Further information:

ls -al /usr/lib/x86_64-linux-gnu

...
lrwxrwxrwx  1 root root        27 month  dd hh:mm libGLX_indirect.so.0 -> libGLX_nvidia.so.535.183.01
lrwxrwxrwx  1 root root        27 month  dd hh:mm libGLX_nvidia.so.0 -> libGLX_nvidia.so.535.183.01
-rwxr-xr-x  1 root root   1195552 month  dd hh:mm libGLX_nvidia.so.535.183.01
...

The text was updated successfully, but these errors were encountered:

benz0li · 2024-11-04T06:36:49Z

@elezar It works fine with v1.16.2, so I rolled back to that version.

elezar · 2024-11-04T21:57:30Z

@benz0li could you provide information on the image that you're running?

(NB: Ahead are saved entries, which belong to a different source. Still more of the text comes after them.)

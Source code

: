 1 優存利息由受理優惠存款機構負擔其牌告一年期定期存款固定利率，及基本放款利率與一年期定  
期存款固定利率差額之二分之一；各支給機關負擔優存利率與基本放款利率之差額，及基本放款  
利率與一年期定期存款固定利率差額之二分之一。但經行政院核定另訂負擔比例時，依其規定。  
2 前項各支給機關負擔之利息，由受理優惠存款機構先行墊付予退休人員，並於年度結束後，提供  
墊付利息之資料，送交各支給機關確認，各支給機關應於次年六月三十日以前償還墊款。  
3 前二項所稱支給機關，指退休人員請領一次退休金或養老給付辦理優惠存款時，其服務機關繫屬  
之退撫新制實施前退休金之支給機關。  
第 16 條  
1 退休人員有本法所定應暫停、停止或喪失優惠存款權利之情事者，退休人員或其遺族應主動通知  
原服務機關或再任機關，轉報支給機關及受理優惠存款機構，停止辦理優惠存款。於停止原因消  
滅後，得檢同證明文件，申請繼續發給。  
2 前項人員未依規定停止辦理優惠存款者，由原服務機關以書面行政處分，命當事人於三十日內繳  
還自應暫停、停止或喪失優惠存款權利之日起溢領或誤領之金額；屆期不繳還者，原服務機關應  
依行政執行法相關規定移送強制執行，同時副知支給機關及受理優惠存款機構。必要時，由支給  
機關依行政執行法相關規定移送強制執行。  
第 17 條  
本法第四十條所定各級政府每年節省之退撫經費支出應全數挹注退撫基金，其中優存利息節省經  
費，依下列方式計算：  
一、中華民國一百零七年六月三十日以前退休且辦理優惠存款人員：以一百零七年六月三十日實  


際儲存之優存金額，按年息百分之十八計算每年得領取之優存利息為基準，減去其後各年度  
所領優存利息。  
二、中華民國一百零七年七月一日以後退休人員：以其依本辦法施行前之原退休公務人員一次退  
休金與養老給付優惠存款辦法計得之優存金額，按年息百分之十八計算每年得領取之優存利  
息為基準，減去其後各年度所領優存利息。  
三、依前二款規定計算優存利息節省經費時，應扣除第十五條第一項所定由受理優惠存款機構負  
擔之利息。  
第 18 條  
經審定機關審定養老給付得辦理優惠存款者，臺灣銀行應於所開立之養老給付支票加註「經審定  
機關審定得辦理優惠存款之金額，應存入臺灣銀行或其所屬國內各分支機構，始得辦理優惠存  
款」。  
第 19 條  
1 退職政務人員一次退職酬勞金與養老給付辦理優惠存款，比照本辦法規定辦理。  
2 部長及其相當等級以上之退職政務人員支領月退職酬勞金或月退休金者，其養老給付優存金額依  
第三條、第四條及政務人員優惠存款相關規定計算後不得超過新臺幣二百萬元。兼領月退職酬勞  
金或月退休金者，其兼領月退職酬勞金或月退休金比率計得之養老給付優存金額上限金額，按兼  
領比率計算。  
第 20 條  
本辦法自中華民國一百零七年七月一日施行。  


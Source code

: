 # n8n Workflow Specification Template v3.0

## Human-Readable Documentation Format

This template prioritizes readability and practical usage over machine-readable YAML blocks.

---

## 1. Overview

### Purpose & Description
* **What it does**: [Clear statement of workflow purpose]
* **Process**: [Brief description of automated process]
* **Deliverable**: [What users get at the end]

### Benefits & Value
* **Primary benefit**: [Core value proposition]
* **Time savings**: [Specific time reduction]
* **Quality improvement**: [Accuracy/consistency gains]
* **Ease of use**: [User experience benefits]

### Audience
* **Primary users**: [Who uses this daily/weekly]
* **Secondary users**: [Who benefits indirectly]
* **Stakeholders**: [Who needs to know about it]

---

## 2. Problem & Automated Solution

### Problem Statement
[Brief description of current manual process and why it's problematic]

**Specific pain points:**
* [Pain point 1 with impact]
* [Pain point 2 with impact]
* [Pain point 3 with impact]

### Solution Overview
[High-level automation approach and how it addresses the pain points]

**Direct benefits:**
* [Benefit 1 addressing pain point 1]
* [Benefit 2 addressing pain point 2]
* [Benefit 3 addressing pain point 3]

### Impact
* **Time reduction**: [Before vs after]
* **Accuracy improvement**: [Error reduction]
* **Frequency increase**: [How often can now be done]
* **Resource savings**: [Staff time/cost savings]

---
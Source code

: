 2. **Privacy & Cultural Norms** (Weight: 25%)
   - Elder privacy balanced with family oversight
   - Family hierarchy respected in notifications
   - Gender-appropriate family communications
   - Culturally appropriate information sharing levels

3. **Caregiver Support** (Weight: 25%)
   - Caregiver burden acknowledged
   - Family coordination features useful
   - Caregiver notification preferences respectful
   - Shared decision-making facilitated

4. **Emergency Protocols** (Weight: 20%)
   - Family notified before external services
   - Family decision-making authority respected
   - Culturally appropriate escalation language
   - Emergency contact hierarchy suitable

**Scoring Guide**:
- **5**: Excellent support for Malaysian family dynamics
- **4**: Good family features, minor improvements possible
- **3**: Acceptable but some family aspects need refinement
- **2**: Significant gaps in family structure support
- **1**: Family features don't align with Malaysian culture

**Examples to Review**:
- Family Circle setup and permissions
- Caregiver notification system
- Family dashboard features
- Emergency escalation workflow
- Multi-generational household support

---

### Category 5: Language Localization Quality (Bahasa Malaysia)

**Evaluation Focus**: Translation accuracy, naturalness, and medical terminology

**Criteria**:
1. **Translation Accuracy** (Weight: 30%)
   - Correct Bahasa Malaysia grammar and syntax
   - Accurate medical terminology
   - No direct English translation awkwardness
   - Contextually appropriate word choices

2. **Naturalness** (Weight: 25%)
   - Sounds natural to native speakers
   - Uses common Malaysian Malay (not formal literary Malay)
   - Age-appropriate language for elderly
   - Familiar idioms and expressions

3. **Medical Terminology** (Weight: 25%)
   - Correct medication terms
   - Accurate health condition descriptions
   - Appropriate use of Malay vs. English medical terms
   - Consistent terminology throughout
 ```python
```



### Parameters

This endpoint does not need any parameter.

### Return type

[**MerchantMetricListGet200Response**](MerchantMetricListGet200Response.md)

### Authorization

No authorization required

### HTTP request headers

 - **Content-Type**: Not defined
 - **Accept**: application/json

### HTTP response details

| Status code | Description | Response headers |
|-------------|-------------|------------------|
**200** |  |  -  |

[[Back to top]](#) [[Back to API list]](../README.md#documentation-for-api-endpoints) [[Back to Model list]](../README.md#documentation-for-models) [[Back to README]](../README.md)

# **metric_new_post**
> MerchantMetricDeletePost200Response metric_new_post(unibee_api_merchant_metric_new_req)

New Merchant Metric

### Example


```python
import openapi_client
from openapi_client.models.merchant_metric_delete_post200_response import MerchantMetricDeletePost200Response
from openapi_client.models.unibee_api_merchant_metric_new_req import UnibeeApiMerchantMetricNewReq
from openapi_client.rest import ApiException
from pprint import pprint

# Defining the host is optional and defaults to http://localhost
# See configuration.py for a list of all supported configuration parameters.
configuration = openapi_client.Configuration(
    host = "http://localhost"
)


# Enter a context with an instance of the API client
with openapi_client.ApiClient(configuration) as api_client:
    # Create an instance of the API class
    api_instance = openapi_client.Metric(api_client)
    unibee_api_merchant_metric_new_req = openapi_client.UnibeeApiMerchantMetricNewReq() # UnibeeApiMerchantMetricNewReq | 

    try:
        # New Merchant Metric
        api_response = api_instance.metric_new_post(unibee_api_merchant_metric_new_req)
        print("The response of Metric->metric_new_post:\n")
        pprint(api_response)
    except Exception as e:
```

I would assume that a symlink libGLX_indirect.so.0 -> libGLX_mesa.so.0 already exists in the image in this case.

SurenNihalani · 2024-11-04T22:40:29Z

This happened to us as well. I think we should rollback this image to avoid more people from hitting this

benz0li · 2024-11-05T07:54:42Z

@benz0li could you provide information on the image that you're running?

Image: glcr.b-data.ch/jupyterlab/cuda/r/verse:4.4.2

Source: https://github.com/b-data/jupyterlab-r-docker-stack/blob/4786ca20927a2d34a8d4dcdb2f2b4fdfcc55660e/verse/latest.Dockerfile

I would assume that a symlink libGLX_indirect.so.0 -> libGLX_mesa.so.0 already exists in the image in this case.

Yes. Due to the installation of libgl1-mesa-dev and thus libglx-mesa0.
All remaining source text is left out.